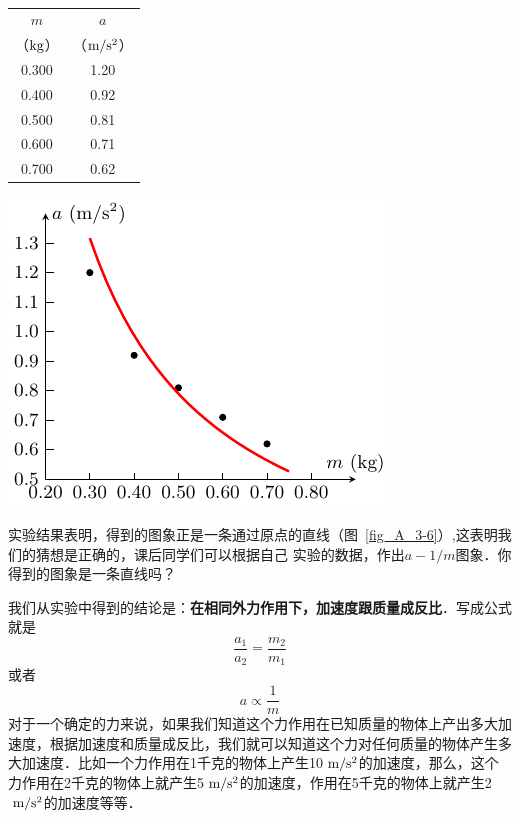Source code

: \begin{table}[htbp]
	\centering
	\begin{minipage}[b]{0.45\linewidth}
		\centering
		\begin{tabular}{cc}
			\hline
			$m$  & $a$ \\
			（$\text{kg}$）&（$\text{m}/\text{s}^2$）\\
			\hline
			0.300  &  1.20  \\
			0.400  &  0.92  \\
			0.500  &  0.81  \\
			0.600  &  0.71  \\
			0.700  &  0.62  \\
			\hline
		\end{tabular}
		\caption{}\label{tab_A_3-2}
	\end{minipage}
	\hfil
	\begin{minipage}[b]{0.45\linewidth}
		\centering
		\includegraphics{fig/A/3-5.pdf}
		\label{fig_A_3-5}
	\end{minipage}
\end{table}




实验结果表明，得到的图象正是一条通过原点的直线（图~\ref{fig_A_3-6}）,这表明我们的猜想是正确的，课后同学们可以根据自己
实验的数据，作出$a-1/m$图象．你得到的图象是一条直线吗？


我们从实验中得到的结论是：\textbf{在相同外力作用下，加速度跟质量成反比}．写成公式就是
\[\frac{a_1}{a_2}=\frac{m_2}{m_1} \]
或者
\[a\propto \frac{1}{m} \]
对于一个确定的力来说，如果我们知道这个力作用在已知质量的物体上产出多大加速度，根据加速度和质量成反比，我们就可以知道这个力对任何质量的物体产生多大加速度．比如一个力作用在1千克的物体上产生10$\;\text{m}/\text{s}^2$的加速度，那么，这个力作用在2千克的物体上就产生5$\;\text{m}/\text{s}^2$的加速度，作用在5千克的物体上就产生2$\;\text{m}/\text{s}^2$的加速度等等．




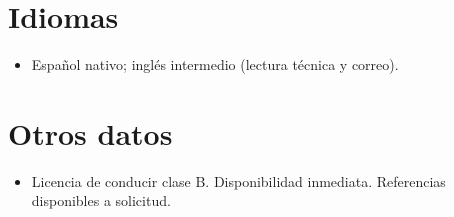 \documentclass[11pt,a4paper,sans]{moderncv}
\begin{document}

\section{Idiomas}
\vspace{1pt}
\begin{itemize}
\item {Español nativo; inglés intermedio (lectura técnica y correo).}
\end{itemize}


\section{Otros datos}
\vspace{1pt}
\begin{itemize}
\item {Licencia de conducir clase B. Disponibilidad inmediata. Referencias disponibles a solicitud.}
\end{itemize}
\end{document}
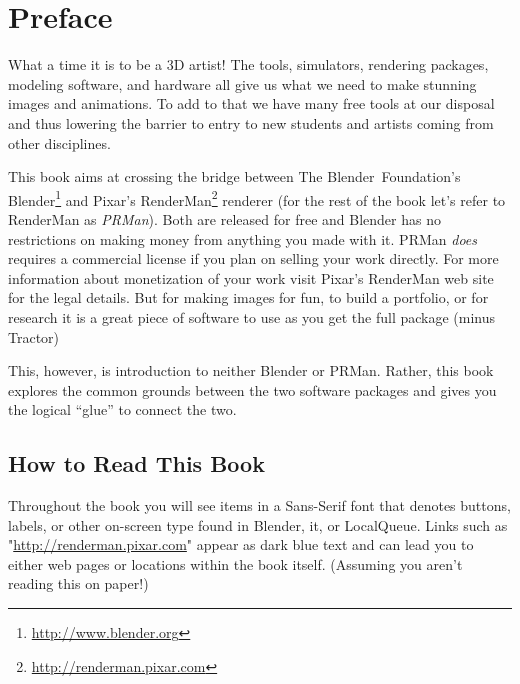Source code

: \chapter*{Preface}
What a time it is to be a 3D artist!  The tools, simulators, rendering packages, modeling software, and hardware all give us what we need to make stunning images and animations.  To add to that we have many free tools at our disposal and thus lowering the barrier to entry to new students and artists coming from other disciplines.

This book aims at crossing the bridge between The \mbox{Blender Foundation's} Blender\footnote{\url{http://www.blender.org}} and Pixar's RenderMan\footnote{\url{http://renderman.pixar.com}} renderer (for the rest of the book let's refer to RenderMan as \emph{PRMan}).  Both are released for free and  Blender has no restrictions on making money from anything you made with it.   PRMan \emph{does} requires a commercial license if you plan on selling your work directly.  For more information about monetization of your work visit Pixar's RenderMan web site for the legal details.  But for making images for fun, to build a portfolio, or for research it is a great piece of software to use as you get the full package (minus Tractor)

This, however, is introduction to neither Blender or PRMan.  Rather, this book explores the common grounds between the two software packages and gives you the logical ``glue'' to connect the two.

\section*{How to Read This Book}
Throughout the book you will see items in a \textsf{Sans-Serif} font that denotes buttons, labels, or other on-screen type found in Blender, it, or LocalQueue.
Links such as "\url{http://renderman.pixar.com}" appear as dark blue text and can lead you to either web pages or locations within the book itself.  (Assuming you aren't reading this on paper!)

=== WHAT TO WORK ON ===
Above are some records; extract exactly the lines from the one containing "实验的数据，作出$a-1/m$图象．你得到的图象是一条直线吗？" through the one containing "Throughout the book" and drop the pictures.

=== RESPONSE BELOW ===
实验的数据，作出$a-1/m$图象．你得到的图象是一条直线吗？


我们从实验中得到的结论是：\textbf{在相同外力作用下，加速度跟质量成反比}．写成公式就是
\[\frac{a_1}{a_2}=\frac{m_2}{m_1} \]
或者
\[a\propto \frac{1}{m} \]
对于一个确定的力来说，如果我们知道这个力作用在已知质量的物体上产出多大加速度，根据加速度和质量成反比，我们就可以知道这个力对任何质量的物体产生多大加速度．比如一个力作用在1千克的物体上产生10$\;\text{m}/\text{s}^2$的加速度，那么，这个力作用在2千克的物体上就产生5$\;\text{m}/\text{s}^2$的加速度，作用在5千克的物体上就产生2$\;\text{m}/\text{s}^2$的加速度等等．




 \documentclass[11pt,a4paper,sans]{moderncv}
\begin{document}

\section{Idiomas}
\vspace{1pt}
\begin{itemize}
\item {Español nativo; inglés intermedio (lectura técnica y correo).}
\end{itemize}


\section{Otros datos}
\vspace{1pt}
\begin{itemize}
\item {Licencia de conducir clase B. Disponibilidad inmediata. Referencias disponibles a solicitud.}
\end{itemize}
\end{document}
Source code

: \chapter*{Preface}
What a time it is to be a 3D artist!  The tools, simulators, rendering packages, modeling software, and hardware all give us what we need to make stunning images and animations.  To add to that we have many free tools at our disposal and thus lowering the barrier to entry to new students and artists coming from other disciplines.

This book aims at crossing the bridge between The \mbox{Blender Foundation's} Blender\footnote{\url{http://www.blender.org}} and Pixar's RenderMan\footnote{\url{http://renderman.pixar.com}} renderer (for the rest of the book let's refer to RenderMan as \emph{PRMan}).  Both are released for free and  Blender has no restrictions on making money from anything you made with it.   PRMan \emph{does} requires a commercial license if you plan on selling your work directly.  For more information about monetization of your work visit Pixar's RenderMan web site for the legal details.  But for making images for fun, to build a portfolio, or for research it is a great piece of software to use as you get the full package (minus Tractor)

This, however, is introduction to neither Blender or PRMan.  Rather, this book explores the common grounds between the two software packages and gives you the logical ``glue'' to connect the two.

\section*{How to Read This Book}
Throughout the book you will see items in a \textsf{Sans-Serif} font that denotes buttons, labels, or other on-screen type found in Blender, it, or LocalQueue.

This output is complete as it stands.